24. Make “Beanie Babies”: Use a small ziploc bag, add a cotton make-up pad, a bean seed, and a few drops of water. Put on a string and have students wear them around their neck. Talk abut how body heat helps with seed germination.
25. Grow a variety of edible flowers.
26. Grow culinary herbs.
27. Talk about companion planting to teach about diversity and teamwork.
28. Have a school market garden to sell extra produce.
29. Build gardens out of old pallets.
30. Distribute school garden produce to local organizations to feed the hungry in the community.
31. Have a “Put the Garden to Bed” celebration in Oct. and plant cover crops and garlic.
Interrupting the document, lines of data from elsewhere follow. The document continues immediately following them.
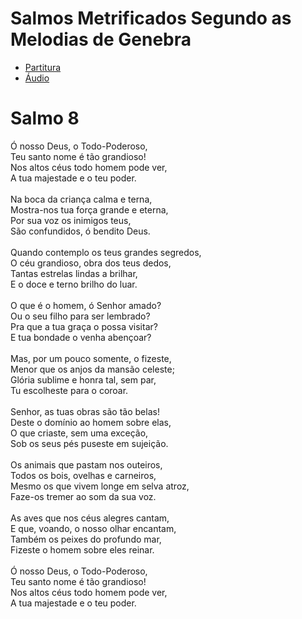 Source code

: # Salmos Metrificados Segundo as Melodias de Genebra

- [Partitura](pdf/Salmo8.pdf) 
- [Áudio](mp3/Salmo8.mp3)

# Salmo 8

Ó nosso Deus, o Todo-Poderoso,<br>
Teu santo nome é tão grandioso!<br>
Nos altos céus todo homem pode ver,<br>
A tua majestade e o teu poder.<br>
<br>
Na boca da criança calma e terna,<br>
Mostra-nos tua força grande e eterna,<br>
Por sua voz os inimigos teus,<br>
São confundidos, ó bendito Deus.<br>
<br>
Quando contemplo os teus grandes segredos,<br>
O céu grandioso, obra dos teus dedos,<br>
Tantas estrelas lindas a brilhar,<br>
E o doce e terno brilho do luar.<br>
<br>
O que é o homem, ó Senhor amado?<br>
Ou o seu filho para ser lembrado?<br>
Pra que a tua graça o possa visitar?<br>
E tua bondade o venha abençoar?<br>
<br>
Mas, por um pouco somente, o fizeste,<br>
Menor que os anjos da mansão celeste;<br>
Glória sublime e honra tal, sem par,<br>
Tu escolheste para o coroar. <br>
<br>
Senhor, as tuas obras são tão belas!<br>
Deste o domínio ao homem sobre elas,<br>
O que criaste, sem uma exceção,<br>
Sob os seus pés puseste em sujeição.<br>
<br>
Os animais que pastam nos outeiros,<br>
Todos os bois, ovelhas e carneiros,<br>
Mesmo os que vivem longe em selva atroz,<br>
Faze-os tremer ao som da sua voz. <br>
<br>
As aves que nos céus alegres cantam,<br>
E que, voando, o nosso olhar encantam,<br>
Também os peixes do profundo mar,<br>
Fizeste o homem sobre eles reinar.<br>
<br>
Ó nosso Deus, o Todo-Poderoso,<br>
Teu santo nome é tão grandioso!<br>
Nos altos céus todo homem pode ver,<br>
A tua majestade e o teu poder.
Invite local musicians to play agriculture-themed music.
32. Read “Tops and Bottoms.” Make a list of veggies that grow above ground and then another list for veggies that grow below ground.
33. Eat some local blueberries and read “Blueberries for Sal.”
34. Make a scarecrow family (mom, dad, baby) for your school garden. Read “Scarecrow” by Cynthia Rylant.
35. Use “Cabbages and Kings” to teach point of view.
36. Read “Food Rules” and discuss it.
37. Weigh raw greens and calculate their volume. Cook them, and remeasure!
38. Chop an onion and count the rings.
39. Scale up a recipe to feed the whole school.
40. When you harvest something, weigh it and calculate how much money you could make if you sold it at different stores/markets.
41. Go on a color hunt in the garden. Which colors can you find in the spring? Which ones can you find in the fall?
42. Compare and contrast seeds. Can you sort them by size? by color?
43. Compare and contrast different types of greens.
44. Make a Venn diagram with their similarities and differences.
45. Have each student become an expert on a fruit/vegetable
46. Trace your lunch back to its sources.
47. Interview a family member/grandparent about growing food or cooking.
48. Keep a log of what kinds of plant parts you eat for a day. Did you eat more leaves, roots, or stems?
49. Celebrate a local product every month. Happy cabbage month! How many types of cabbage are there? Have you ever had a stirfry with local cabbage?
50. Create a PowerPoint presentation for your local school board, outlining the benefits of locally grown food and why it should be served in the schools.
51. Make a paper crown. Draw or glue on pictures of vegetables to become a veggie king or queen.
52. Write a garden song and teach it to another class.
53. Design a bulletin board about local food and farms.
54. Celebrate National Poetry Month (April) by writing poems about your school garden or local farms. Read them to whole school every day of that month (as part of morning announcements).
55. Create a poem or song about your favorite local food.
56. Make mobiles from recycled silverware, bile tier, and CD’s to decorate your garden.
57. Create promotional materials for local fruits and vegetables served in the cafeteria.
58. Make up a menu for a restaurant that sells local food.
59. Make up a week’s menu for your school’s cafeteria, highlighting the locally grown products.
60. Visit a farm and pick blueberries.
61. Visit a farm and pet a goat.
62. Visit a farm and learn about bees.
63. Invite a farmer to come talk to your class.
64. Interview a local farmer. Ask about his or her business, favorite vegetables, favorite aspect of farming, etc.
65. Visit a farm and help with a farm chore.
66. Visit a beehive and make lip balm from local honey and beeswax.
67. Ask a local cheesemaker to demonstrate cheesemaking.
68. Ask a local farmer to bring in a sheep or other fiber animal and/or demonstrate spinning/dyeing/knitting. Learn to knit with local wool.
69. Use Google to find a farm near you. Write to them and ask a question about their farm.